+++ Supplied records
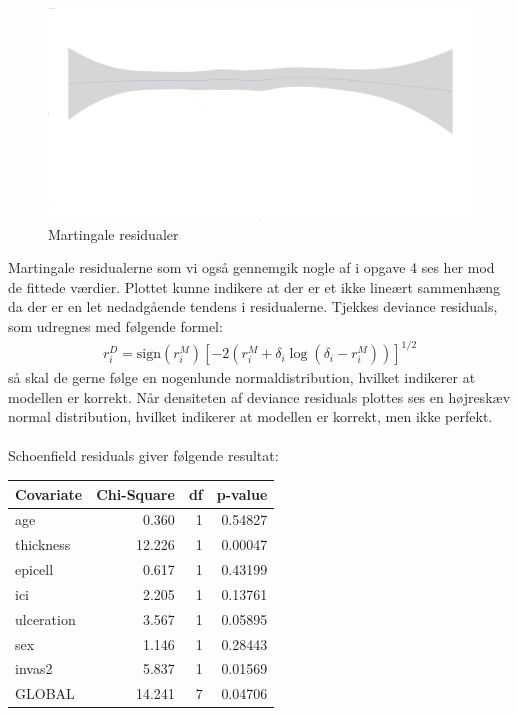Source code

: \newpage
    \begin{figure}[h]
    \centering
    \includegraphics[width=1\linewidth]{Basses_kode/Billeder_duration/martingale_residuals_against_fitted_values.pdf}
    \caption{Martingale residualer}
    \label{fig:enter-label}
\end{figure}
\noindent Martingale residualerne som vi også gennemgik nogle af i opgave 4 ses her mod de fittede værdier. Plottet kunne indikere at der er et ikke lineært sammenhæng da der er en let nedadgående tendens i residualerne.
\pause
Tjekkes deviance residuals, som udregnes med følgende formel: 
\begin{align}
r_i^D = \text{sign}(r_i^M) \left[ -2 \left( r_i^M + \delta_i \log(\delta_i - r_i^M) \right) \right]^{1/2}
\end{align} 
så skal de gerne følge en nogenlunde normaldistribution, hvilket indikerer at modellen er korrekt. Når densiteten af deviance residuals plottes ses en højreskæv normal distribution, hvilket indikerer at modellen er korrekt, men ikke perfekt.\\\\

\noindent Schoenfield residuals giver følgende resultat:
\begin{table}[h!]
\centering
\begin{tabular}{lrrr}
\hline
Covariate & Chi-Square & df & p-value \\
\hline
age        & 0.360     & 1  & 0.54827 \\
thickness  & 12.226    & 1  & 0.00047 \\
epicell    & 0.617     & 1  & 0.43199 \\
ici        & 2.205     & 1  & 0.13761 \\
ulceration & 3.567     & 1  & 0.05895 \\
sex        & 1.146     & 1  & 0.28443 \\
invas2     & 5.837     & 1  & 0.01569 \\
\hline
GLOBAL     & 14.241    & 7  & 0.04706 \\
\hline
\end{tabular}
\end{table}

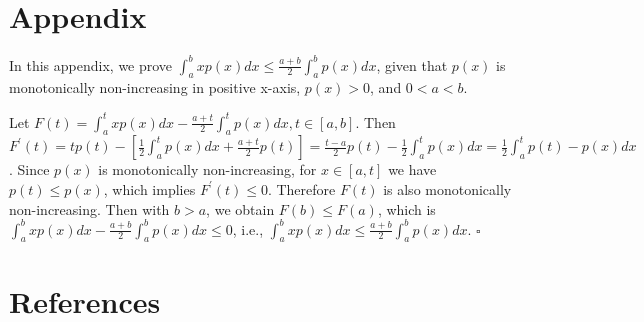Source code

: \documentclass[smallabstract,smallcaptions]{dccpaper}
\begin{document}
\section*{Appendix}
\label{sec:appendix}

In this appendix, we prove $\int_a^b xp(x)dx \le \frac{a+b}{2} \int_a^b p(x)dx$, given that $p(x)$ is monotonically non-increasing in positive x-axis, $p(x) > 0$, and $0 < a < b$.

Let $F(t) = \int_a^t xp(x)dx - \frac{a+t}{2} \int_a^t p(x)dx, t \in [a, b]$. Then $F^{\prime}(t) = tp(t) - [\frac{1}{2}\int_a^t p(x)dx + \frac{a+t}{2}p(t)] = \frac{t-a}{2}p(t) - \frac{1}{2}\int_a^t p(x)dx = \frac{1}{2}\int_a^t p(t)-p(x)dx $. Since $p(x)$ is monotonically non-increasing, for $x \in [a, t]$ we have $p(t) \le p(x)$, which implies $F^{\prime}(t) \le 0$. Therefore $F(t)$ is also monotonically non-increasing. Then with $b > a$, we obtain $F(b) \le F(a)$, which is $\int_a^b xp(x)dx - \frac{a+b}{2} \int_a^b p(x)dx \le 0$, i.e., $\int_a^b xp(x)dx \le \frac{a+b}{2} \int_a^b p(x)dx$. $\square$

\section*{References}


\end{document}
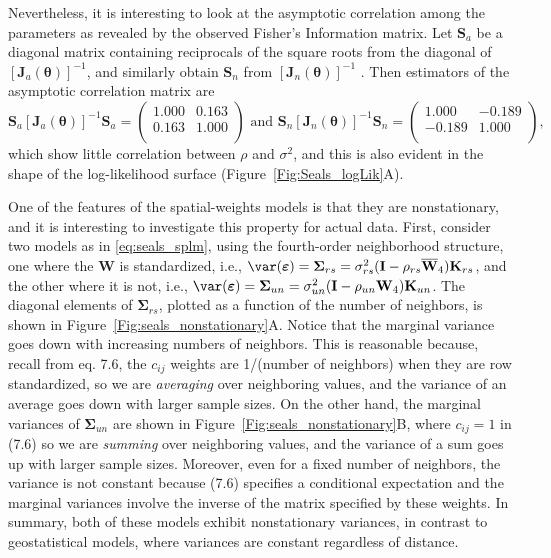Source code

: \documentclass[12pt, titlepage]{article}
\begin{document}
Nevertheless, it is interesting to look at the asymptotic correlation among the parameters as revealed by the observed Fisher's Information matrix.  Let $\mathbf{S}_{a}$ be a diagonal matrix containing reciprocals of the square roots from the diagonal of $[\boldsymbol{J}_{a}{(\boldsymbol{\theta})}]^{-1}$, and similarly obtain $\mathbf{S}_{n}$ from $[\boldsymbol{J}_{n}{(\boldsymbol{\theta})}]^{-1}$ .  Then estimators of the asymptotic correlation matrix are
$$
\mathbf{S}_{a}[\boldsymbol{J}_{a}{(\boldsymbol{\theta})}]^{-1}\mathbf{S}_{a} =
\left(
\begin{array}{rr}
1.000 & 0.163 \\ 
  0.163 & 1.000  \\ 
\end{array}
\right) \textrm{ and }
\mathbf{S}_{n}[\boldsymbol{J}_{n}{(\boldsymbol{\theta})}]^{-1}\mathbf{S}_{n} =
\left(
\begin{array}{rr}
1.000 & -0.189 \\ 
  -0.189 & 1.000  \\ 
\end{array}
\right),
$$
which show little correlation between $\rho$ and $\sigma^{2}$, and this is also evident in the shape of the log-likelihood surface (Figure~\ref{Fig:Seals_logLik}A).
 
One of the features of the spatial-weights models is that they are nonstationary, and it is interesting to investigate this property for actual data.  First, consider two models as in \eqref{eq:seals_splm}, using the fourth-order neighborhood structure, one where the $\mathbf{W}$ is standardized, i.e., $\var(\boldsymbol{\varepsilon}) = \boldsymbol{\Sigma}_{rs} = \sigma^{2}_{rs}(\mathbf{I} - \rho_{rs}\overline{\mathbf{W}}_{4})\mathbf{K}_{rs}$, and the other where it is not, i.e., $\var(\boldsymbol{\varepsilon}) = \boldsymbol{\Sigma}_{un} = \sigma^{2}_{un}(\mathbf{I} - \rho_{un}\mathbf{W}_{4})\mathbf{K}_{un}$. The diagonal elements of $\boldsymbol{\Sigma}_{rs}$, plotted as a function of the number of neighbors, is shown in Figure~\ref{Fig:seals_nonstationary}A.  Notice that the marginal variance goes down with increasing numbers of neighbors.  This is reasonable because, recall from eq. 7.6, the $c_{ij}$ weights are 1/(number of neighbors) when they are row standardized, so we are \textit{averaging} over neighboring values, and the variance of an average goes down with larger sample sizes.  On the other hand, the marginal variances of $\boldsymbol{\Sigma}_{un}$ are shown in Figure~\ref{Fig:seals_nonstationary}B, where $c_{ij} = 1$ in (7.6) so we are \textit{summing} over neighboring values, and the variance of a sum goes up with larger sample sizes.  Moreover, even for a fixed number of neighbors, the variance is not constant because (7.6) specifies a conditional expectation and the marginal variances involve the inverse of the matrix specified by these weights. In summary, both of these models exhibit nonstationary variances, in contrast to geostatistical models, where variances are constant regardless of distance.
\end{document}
++++++
- Work instructions
From the entries above, extract each line containing "label".

- Problem solution
    \label{fig:enter-label}
\label{sec:appendix}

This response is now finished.